In FY25, DIIs invested a record 6.1 trillion, while FPIs net sold cash shares, largely in the second half, worth 2.4 trillion. Buying in the first half drove a 17% rally in Nifty from April 2024 to a record 26,277.35 on 27 September. However, FPI selling caused the benchmark to slip 17% to a low of 21,743.65 by 7 April this year .

Given the average monthly inflows of almost 63,000 crore in the seven months of the current fiscal year, DII investments could hit a record 7.5 trillion in FY26. This could keep delivery volumes elevated despite FPI selling.

"The financialisation of household assets is only going to increase, with the next 5 crore folios (investor accounts) coming largely from the youth who want to invest in stocks through the SIP route," said Swarup Mohanty, chief executive officer at Mirae Asset Mutual Fund.

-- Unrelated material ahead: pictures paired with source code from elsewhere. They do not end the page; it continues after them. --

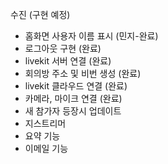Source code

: 수진 (구현 예정)
- 홈화면 사용자 이름 표시 (민지-완료)
- 로그아웃 구현 (완료)
- livekit 서버 연결 (완료)
- 회의방 주소 및 비번 생성 (완료)
- livekit 클라우드 연결 (완료)
- 카메라, 마이크 연결 (완료)
- 새 참가자 등장시 업데이트
- 지스트리머
- 요약 기능
- 이메일 기능




  



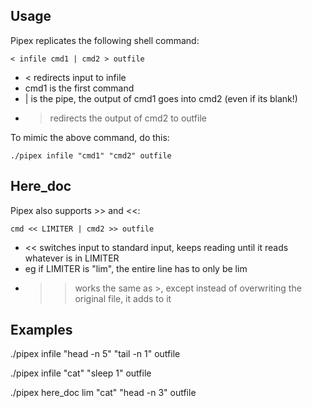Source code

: ## Usage

Pipex replicates the following shell command:

`< infile cmd1 | cmd2 > outfile`

- < redirects input to infile
- cmd1 is the first command
- | is the pipe, the output of cmd1 goes into cmd2 (even if its blank!)
- > redirects the output of cmd2 to outfile

To mimic the above command, do this:

`./pipex infile "cmd1" "cmd2" outfile`

## Here_doc

Pipex also supports >> and <<:

`cmd << LIMITER | cmd2 >> outfile`

- << switches input to standard input, keeps reading until it reads whatever is in LIMITER
- eg if LIMITER is "lim", the entire line has to only be lim
- >> works the same as >, except instead of overwriting the original file, it adds to it

## Examples

./pipex infile "head -n 5" "tail -n 1" outfile

./pipex infile "cat" "sleep 1" outfile

./pipex here_doc lim "cat" "head -n 3" outfile
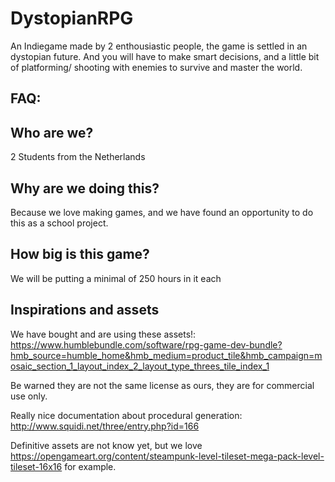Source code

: # DystopianRPG
An Indiegame made by 2 enthousiastic people, the game is settled in an dystopian future. And you will have to make smart decisions, and a little bit of platforming/ shooting with enemies to survive and master the world.

## FAQ:
## Who are we?
2 Students from the Netherlands

## Why are we doing this?
Because we love making games, and we have found an opportunity to do this as a school project.

## How big is this game?
We will be putting a minimal of 250 hours in it each

## Inspirations and assets

We have bought and are using these assets!:
https://www.humblebundle.com/software/rpg-game-dev-bundle?hmb_source=humble_home&hmb_medium=product_tile&hmb_campaign=mosaic_section_1_layout_index_2_layout_type_threes_tile_index_1

Be warned they are not the same license as ours, they are for commercial use only.

Really nice documentation about procedural generation:
http://www.squidi.net/three/entry.php?id=166

Definitive assets are not know yet, but we love https://opengameart.org/content/steampunk-level-tileset-mega-pack-level-tileset-16x16
for example.
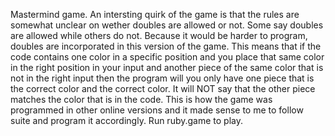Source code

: Mastermind game. An intersting quirk of the game is that the rules are somewhat
unclear on wether doubles are allowed or not. Some say doubles are allowed
while others do not. Because it would be harder to program,
doubles are incorporated in this version of the game. This means that if the
code contains one color in a specific  position and you place that same color in the
right position in your input and another piece of the same color that is not
in the right input then the program will you only have one piece that is the
correct color and the correct color. It will NOT say that the other piece 
matches the color that is in the code. This is how the game was programmed
in other online versions and it made sense to me to follow suite and program
it accordingly. Run ruby.game to play. 
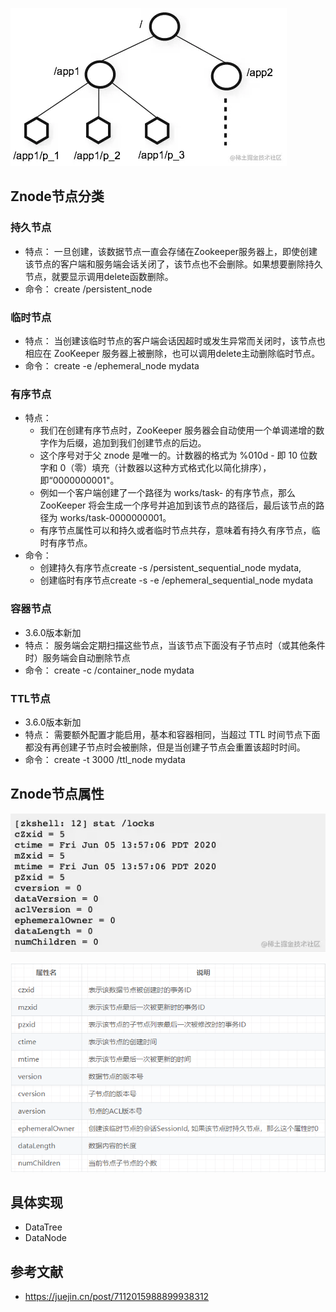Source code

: ![img.png](img.png)

## Znode节点分类

### 持久节点
- 特点： 一旦创建，该数据节点一直会存储在Zookeeper服务器上，即使创建该节点的客户端和服务端会话关闭了，该节点也不会删除。如果想要删除持久节点，就要显示调用delete函数删除。
- 命令： create /persistent_node

### 临时节点
- 特点： 当创建该临时节点的客户端会话因超时或发生异常而关闭时，该节点也相应在 ZooKeeper 服务器上被删除，也可以调用delete主动删除临时节点。
- 命令： create -e /ephemeral_node mydata

### 有序节点
- 特点： 
  - 我们在创建有序节点时，ZooKeeper 服务器会自动使用一个单调递增的数字作为后缀，追加到我们创建节点的后边。
  - 这个序号对于父 znode 是唯一的。计数器的格式为 %010d - 即 10 位数字和 0（零）填充（计数器以这种方式格式化以简化排序），即“0000000001"。
  - 例如一个客户端创建了一个路径为 works/task- 的有序节点，那么 ZooKeeper 将会生成一个序号并追加到该节点的路径后，最后该节点的路径为 works/task-0000000001。
  - 有序节点属性可以和持久或者临时节点共存，意味着有持久有序节点，临时有序节点。
- 命令： 
  - 创建持久有序节点create -s /persistent_sequential_node mydata,
  - 创建临时有序节点create -s -e /ephemeral_sequential_node mydata

### 容器节点
- 3.6.0版本新加
- 特点： 服务端会定期扫描这些节点，当该节点下面没有子节点时（或其他条件时）服务端会自动删除节点
- 命令： create -c /container_node mydata

### TTL节点
- 3.6.0版本新加
- 特点： 需要额外配置才能启用，基本和容器相同，当超过 TTL 时间节点下面都没有再创建子节点时会被删除，但是当创建子节点会重置该超时时间。
- 命令： create -t 3000 /ttl_node mydata

## Znode节点属性
![img_1.png](img_1.png)

![img_2.png](img_2.png)

## 具体实现
- DataTree 
- DataNode


## 参考文献
- https://juejin.cn/post/7112015988899938312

Mohanty's claims are backed by RBI data: mutual funds at 41.28 trillion accounted for 11.7% of households' total financial assets of 352.64 trillion as of FY25. This was up from 8.66% of the total financial assets of 199.79 trillion at the end of FY21.

The power of SIP

The number of investor accounts or folios in equity-oriented schemes of mutual funds surged over 2.5 times from 6.6 crore at the end of FY21 to 17.61 crore as of October this year, per data from the Association of Mutual Funds in India (Amfi) .

SIP inflows have surged from 96,080 crore in FY21 to 1.96 trillion in the current fiscal through October, according to Amfi data.

"The rise in delivery volumes is attributable to a surge in retail participation either directly or through the mutual fund route," said Dinesh Thakkar, chairman and managing director of Angel One, India's third-largest broker by clients. “It stands as testimony to increased investments into the equity markets by Indian households."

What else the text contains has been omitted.